Stalling started as a silent-movie organist, accompanying films on a Wurlitzer at a Kansas City cinema. When the town became the centre of the fledgling animation industry in the Twenties, he was well placed to further his career. Moving to California to become Walt Disney's first musical director, he eventually left the company in 1936 when the struggling Disney could only offer him part-payment in cash; ironically, the stock options he was offered in lieu would probably have made him millions, but he chose to join the animators working at Termite Terrace, as the new Warners animation studio was known.
Stalling would be involved from an early stage with a cartoon's creation, devising tempi and musical direction in great detail at storyboard conferences, then working to exposure sheets featuring frame-by-frame descriptions of the action. "The amazing thing to me," marvels Richard Stone, "is that his scores were so wonderfully in sync with every subtle action in the screen, despite his never having seen the picture." Stalling also brought innovatory techniques to the job of film composition. "When he recorded the music, it was done in little bits and spliced together later," explains Rodney Newton, head of the music department at the International Film School in London. "He used what became known as a 'click track', made from punched holes in a strip of film that produced a click sound when it went by the projector - a system that was used right up into the Seventies by all film composers."
Besides his technical innovations, the sheer energy of Stalling's compositions revolutionised the nature of cartoons, bringing a new sense of dramatic counterpoint to the medium, and introducing the eclectic mix of impressionistic hints,quotes, puns and sound effects that is still standard in the industry. It was a far cry from the vapid, unsynchronised backing music that Disney used on his cartoons.
"Stalling used a much larger orchestra that included strings, unlike the Disney orchestra," explains Richard Stone. "His scores are witty and wonderful without ever being cute, and that's the hardest thing to do."

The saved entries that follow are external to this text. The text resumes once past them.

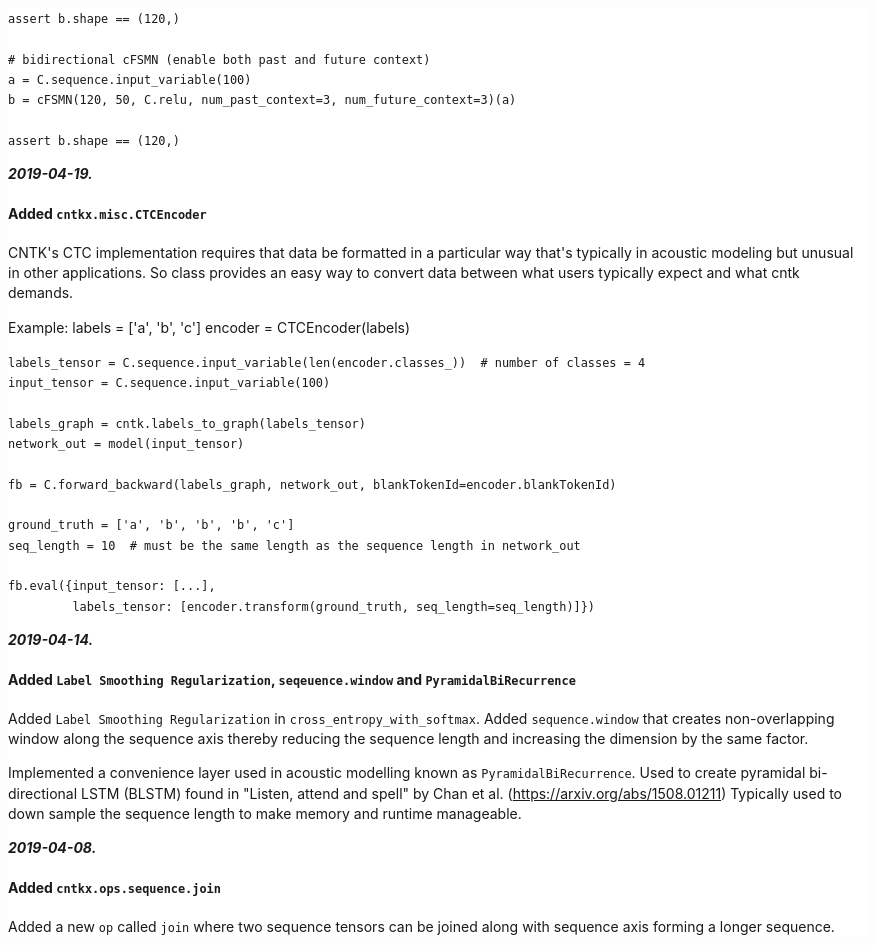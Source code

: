    assert b.shape == (120,)
    
    # bidirectional cFSMN (enable both past and future context)
    a = C.sequence.input_variable(100)
    b = cFSMN(120, 50, C.relu, num_past_context=3, num_future_context=3)(a)

    assert b.shape == (120,)


***2019-04-19.***
#### Added `cntkx.misc.CTCEncoder`
CNTK's CTC implementation requires that data be formatted in a particular way that's typically in acoustic
modeling but unusual in other applications. So class provides an easy way to convert data between
what users typically expect and what cntk demands.

Example:
    labels = ['a', 'b', 'c']
    encoder = CTCEncoder(labels)

    labels_tensor = C.sequence.input_variable(len(encoder.classes_))  # number of classes = 4
    input_tensor = C.sequence.input_variable(100)

    labels_graph = cntk.labels_to_graph(labels_tensor)
    network_out = model(input_tensor)

    fb = C.forward_backward(labels_graph, network_out, blankTokenId=encoder.blankTokenId)

    ground_truth = ['a', 'b', 'b', 'b', 'c']
    seq_length = 10  # must be the same length as the sequence length in network_out

    fb.eval({input_tensor: [...],
             labels_tensor: [encoder.transform(ground_truth, seq_length=seq_length)]})



***2019-04-14.***
#### Added `Label Smoothing Regularization`, `seqeuence.window` and `PyramidalBiRecurrence`
Added `Label Smoothing Regularization` in `cross_entropy_with_softmax`.
Added `sequence.window` that creates non-overlapping window along the sequence axis thereby reducing the 
sequence length and increasing the dimension by the same factor.

Implemented a convenience layer used in acoustic modelling known as `PyramidalBiRecurrence`. Used to create
pyramidal bi-directional LSTM (BLSTM) found in "Listen, attend and spell" by Chan et al. (https://arxiv.org/abs/1508.01211)
Typically used to down sample the sequence length to make memory and runtime manageable.


***2019-04-08.***
#### Added `cntkx.ops.sequence.join`
Added a new `op` called `join` where two sequence tensors can be joined along with sequence axis forming a longer sequence.
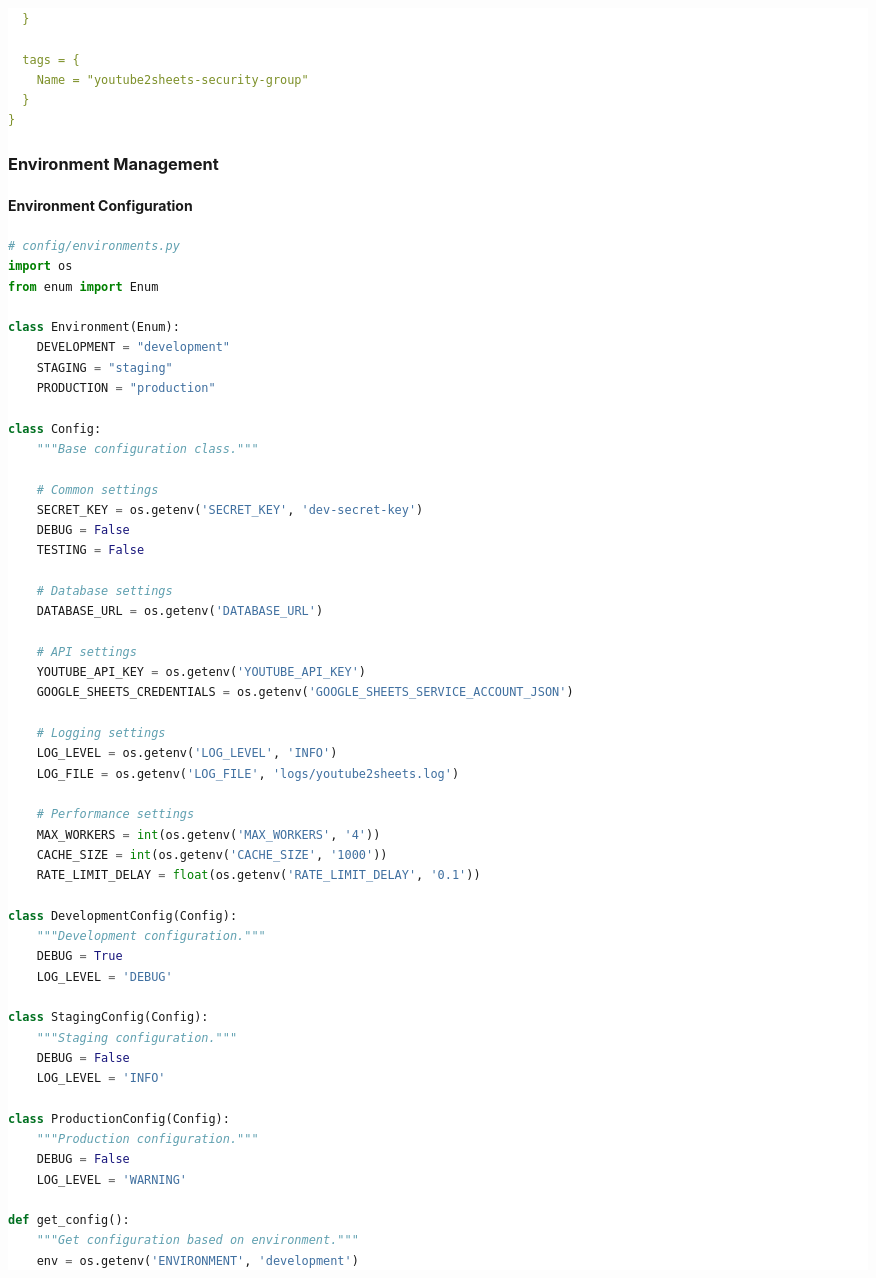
 ```yaml
  }

  tags = {
    Name = "youtube2sheets-security-group"
  }
}
```

### Environment Management

#### Environment Configuration
```python
# config/environments.py
import os
from enum import Enum

class Environment(Enum):
    DEVELOPMENT = "development"
    STAGING = "staging"
    PRODUCTION = "production"

class Config:
    """Base configuration class."""
    
    # Common settings
    SECRET_KEY = os.getenv('SECRET_KEY', 'dev-secret-key')
    DEBUG = False
    TESTING = False
    
    # Database settings
    DATABASE_URL = os.getenv('DATABASE_URL')
    
    # API settings
    YOUTUBE_API_KEY = os.getenv('YOUTUBE_API_KEY')
    GOOGLE_SHEETS_CREDENTIALS = os.getenv('GOOGLE_SHEETS_SERVICE_ACCOUNT_JSON')
    
    # Logging settings
    LOG_LEVEL = os.getenv('LOG_LEVEL', 'INFO')
    LOG_FILE = os.getenv('LOG_FILE', 'logs/youtube2sheets.log')
    
    # Performance settings
    MAX_WORKERS = int(os.getenv('MAX_WORKERS', '4'))
    CACHE_SIZE = int(os.getenv('CACHE_SIZE', '1000'))
    RATE_LIMIT_DELAY = float(os.getenv('RATE_LIMIT_DELAY', '0.1'))

class DevelopmentConfig(Config):
    """Development configuration."""
    DEBUG = True
    LOG_LEVEL = 'DEBUG'

class StagingConfig(Config):
    """Staging configuration."""
    DEBUG = False
    LOG_LEVEL = 'INFO'

class ProductionConfig(Config):
    """Production configuration."""
    DEBUG = False
    LOG_LEVEL = 'WARNING'

def get_config():
    """Get configuration based on environment."""
    env = os.getenv('ENVIRONMENT', 'development')
```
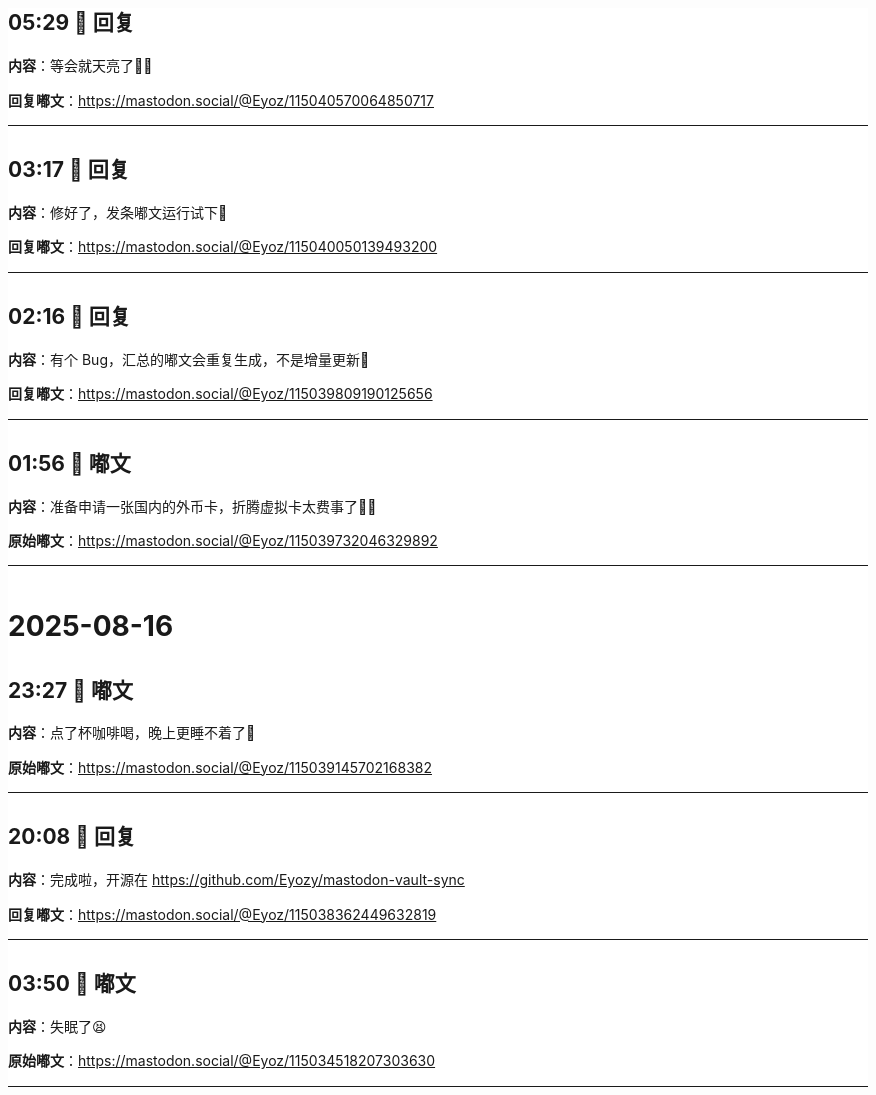 ## 05:29 💬 回复

**内容**：等会就天亮了😮‍💨

**回复嘟文**：https://mastodon.social/@Eyoz/115040570064850717

---
## 03:17 💬 回复

**内容**：修好了，发条嘟文运行试下😬

**回复嘟文**：https://mastodon.social/@Eyoz/115040050139493200

---
## 02:16 💬 回复

**内容**：有个 Bug，汇总的嘟文会重复生成，不是增量更新😬

**回复嘟文**：https://mastodon.social/@Eyoz/115039809190125656

---
## 01:56 📝 嘟文

**内容**：准备申请一张国内的外币卡，折腾虚拟卡太费事了😮‍💨

**原始嘟文**：https://mastodon.social/@Eyoz/115039732046329892

---

# 2025-08-16

## 23:27 📝 嘟文

**内容**：点了杯咖啡喝，晚上更睡不着了🤣

**原始嘟文**：https://mastodon.social/@Eyoz/115039145702168382

---
## 20:08 💬 回复

**内容**：完成啦，开源在 <https://github.com/Eyozy/mastodon-vault-sync>

**回复嘟文**：https://mastodon.social/@Eyoz/115038362449632819

---
## 03:50 📝 嘟文

**内容**：失眠了😫

**原始嘟文**：https://mastodon.social/@Eyoz/115034518207303630

---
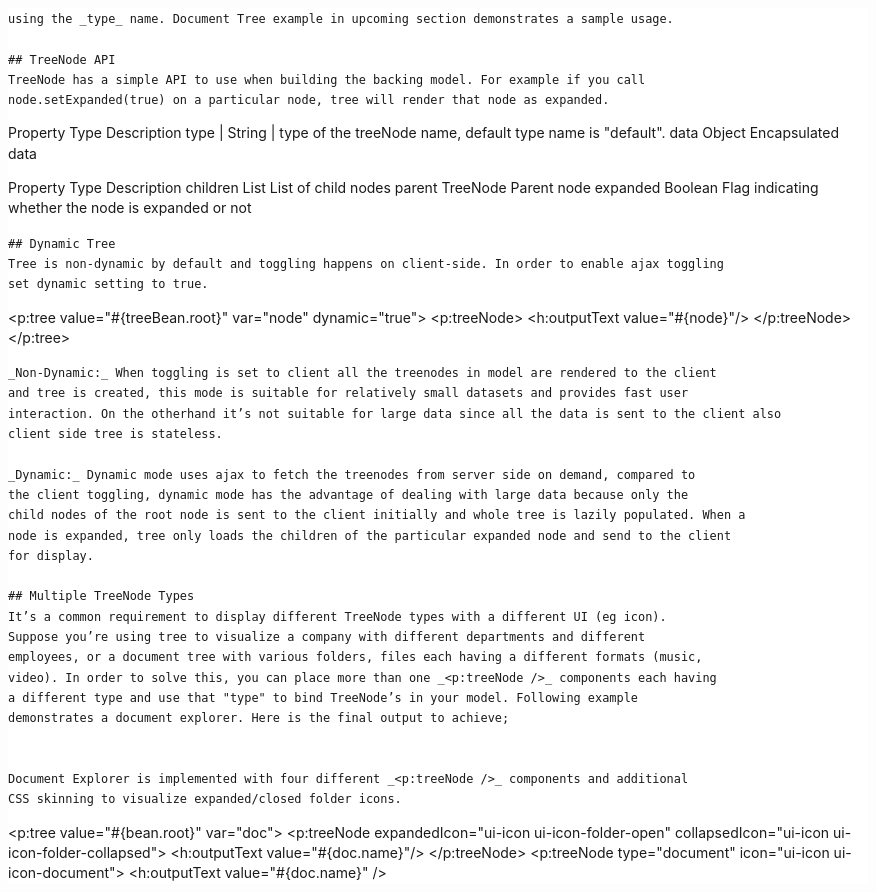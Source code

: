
 ```
using the _type_ name. Document Tree example in upcoming section demonstrates a sample usage.

## TreeNode API
TreeNode has a simple API to use when building the backing model. For example if you call
node.setExpanded(true) on a particular node, tree will render that node as expanded.

```
Property Type Description
type | String | type of the treeNode name, default type name is "default".
data Object Encapsulated data
```

```
Property Type Description
children List<TreeNode> List of child nodes
parent TreeNode Parent node
expanded Boolean Flag indicating whether the node is expanded or not
```
## Dynamic Tree
Tree is non-dynamic by default and toggling happens on client-side. In order to enable ajax toggling
set dynamic setting to true.

```
<p:tree value="#{treeBean.root}" var="node" dynamic="true">
<p:treeNode>
<h:outputText value="#{node}"/>
</p:treeNode>
</p:tree>
```
_Non-Dynamic:_ When toggling is set to client all the treenodes in model are rendered to the client
and tree is created, this mode is suitable for relatively small datasets and provides fast user
interaction. On the otherhand it’s not suitable for large data since all the data is sent to the client also
client side tree is stateless.

_Dynamic:_ Dynamic mode uses ajax to fetch the treenodes from server side on demand, compared to
the client toggling, dynamic mode has the advantage of dealing with large data because only the
child nodes of the root node is sent to the client initially and whole tree is lazily populated. When a
node is expanded, tree only loads the children of the particular expanded node and send to the client
for display.

## Multiple TreeNode Types
It’s a common requirement to display different TreeNode types with a different UI (eg icon).
Suppose you’re using tree to visualize a company with different departments and different
employees, or a document tree with various folders, files each having a different formats (music,
video). In order to solve this, you can place more than one _<p:treeNode />_ components each having
a different type and use that "type" to bind TreeNode’s in your model. Following example
demonstrates a document explorer. Here is the final output to achieve;


Document Explorer is implemented with four different _<p:treeNode />_ components and additional
CSS skinning to visualize expanded/closed folder icons.

```
<p:tree value="#{bean.root}" var="doc">
<p:treeNode expandedIcon="ui-icon ui-icon-folder-open"
collapsedIcon="ui-icon ui-icon-folder-collapsed">
<h:outputText value="#{doc.name}"/>
</p:treeNode>
<p:treeNode type="document" icon="ui-icon ui-icon-document">
<h:outputText value="#{doc.name}" />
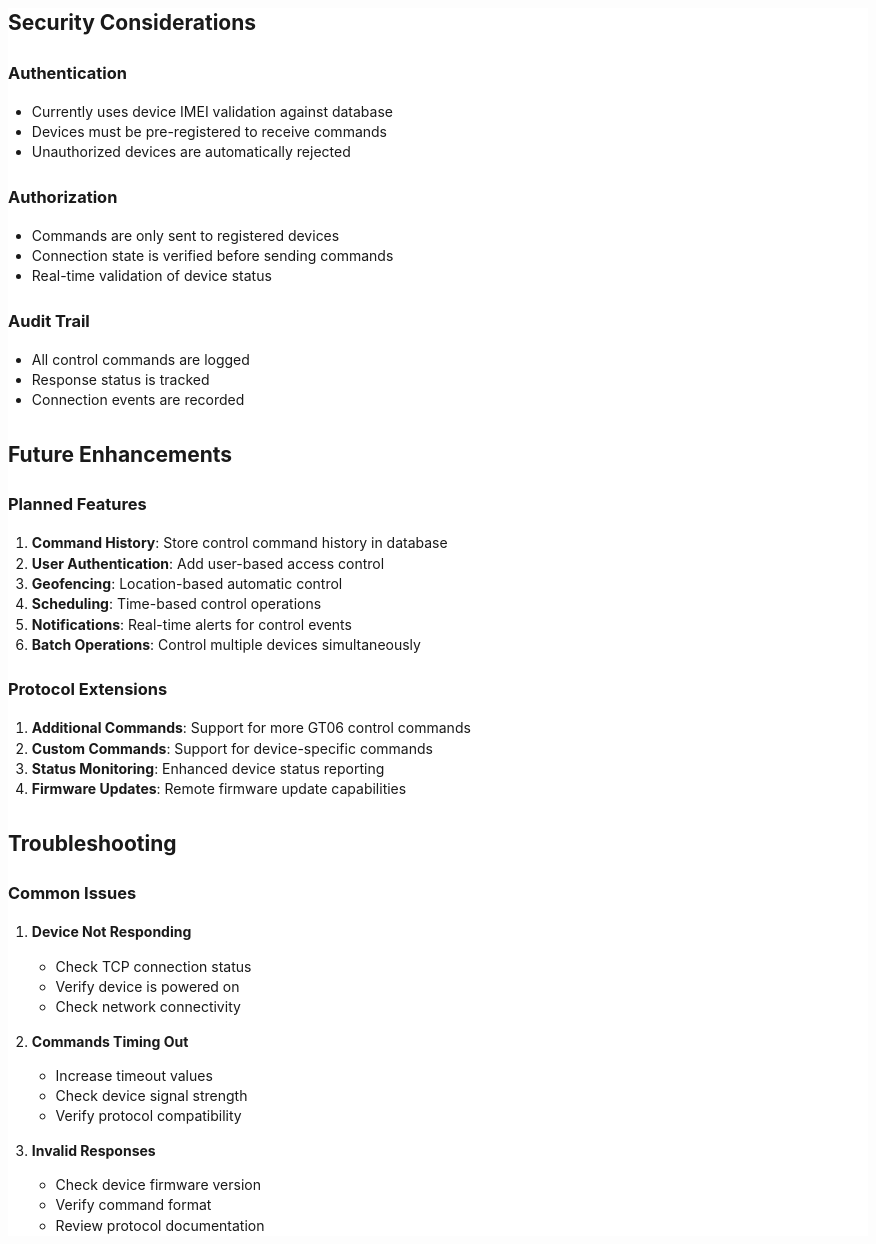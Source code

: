 ## Security Considerations

### Authentication
- Currently uses device IMEI validation against database
- Devices must be pre-registered to receive commands
- Unauthorized devices are automatically rejected

### Authorization
- Commands are only sent to registered devices
- Connection state is verified before sending commands
- Real-time validation of device status

### Audit Trail
- All control commands are logged
- Response status is tracked
- Connection events are recorded

## Future Enhancements

### Planned Features
1. **Command History**: Store control command history in database
2. **User Authentication**: Add user-based access control
3. **Geofencing**: Location-based automatic control
4. **Scheduling**: Time-based control operations
5. **Notifications**: Real-time alerts for control events
6. **Batch Operations**: Control multiple devices simultaneously

### Protocol Extensions
1. **Additional Commands**: Support for more GT06 control commands
2. **Custom Commands**: Support for device-specific commands
3. **Status Monitoring**: Enhanced device status reporting
4. **Firmware Updates**: Remote firmware update capabilities

## Troubleshooting

### Common Issues

1. **Device Not Responding**
   - Check TCP connection status
   - Verify device is powered on
   - Check network connectivity

2. **Commands Timing Out**
   - Increase timeout values
   - Check device signal strength
   - Verify protocol compatibility

3. **Invalid Responses**
   - Check device firmware version
   - Verify command format
   - Review protocol documentation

"He was a master at combining his own compositions - which were brilliant, to say the least - with pastiches of Wagner, Rossini, Smetana or Donizetti, and popular music of the day," adds George Docherty, who has conducted many of Stalling's scores in his Bugs Bunny on Broadway concerts. "And this music is tough: you can go through 10 different styles in the space of 50 seconds: you'll be playing a Tchaikovsky violin concerto one moment, then a ragtime, then a country solo for a bar and a half - and it never stays in one metre. You have to concentrate, because this music is making left turns and about-faces and vertical dives - it's like the bungee jump of session-recordings."
It's this frenetic eclecticism that has led to Stalling being compared with Charles Ives and Aaron Copland as a quintessential American composer of the modern era; others rate him as high as Prokofiev. The avant-garde jazz montagist John Zorn, who narrates the documentary, acknowledges him as the greatest influence on his own work, and even goes so far as to claim that "Stalling's mastery of jump-cuts and block-form composing rivals Stravinsky's". High praise indeed for a man whose life was dedicated to a stupid coyote's futile pursuit of a flightless bird. Meep meep!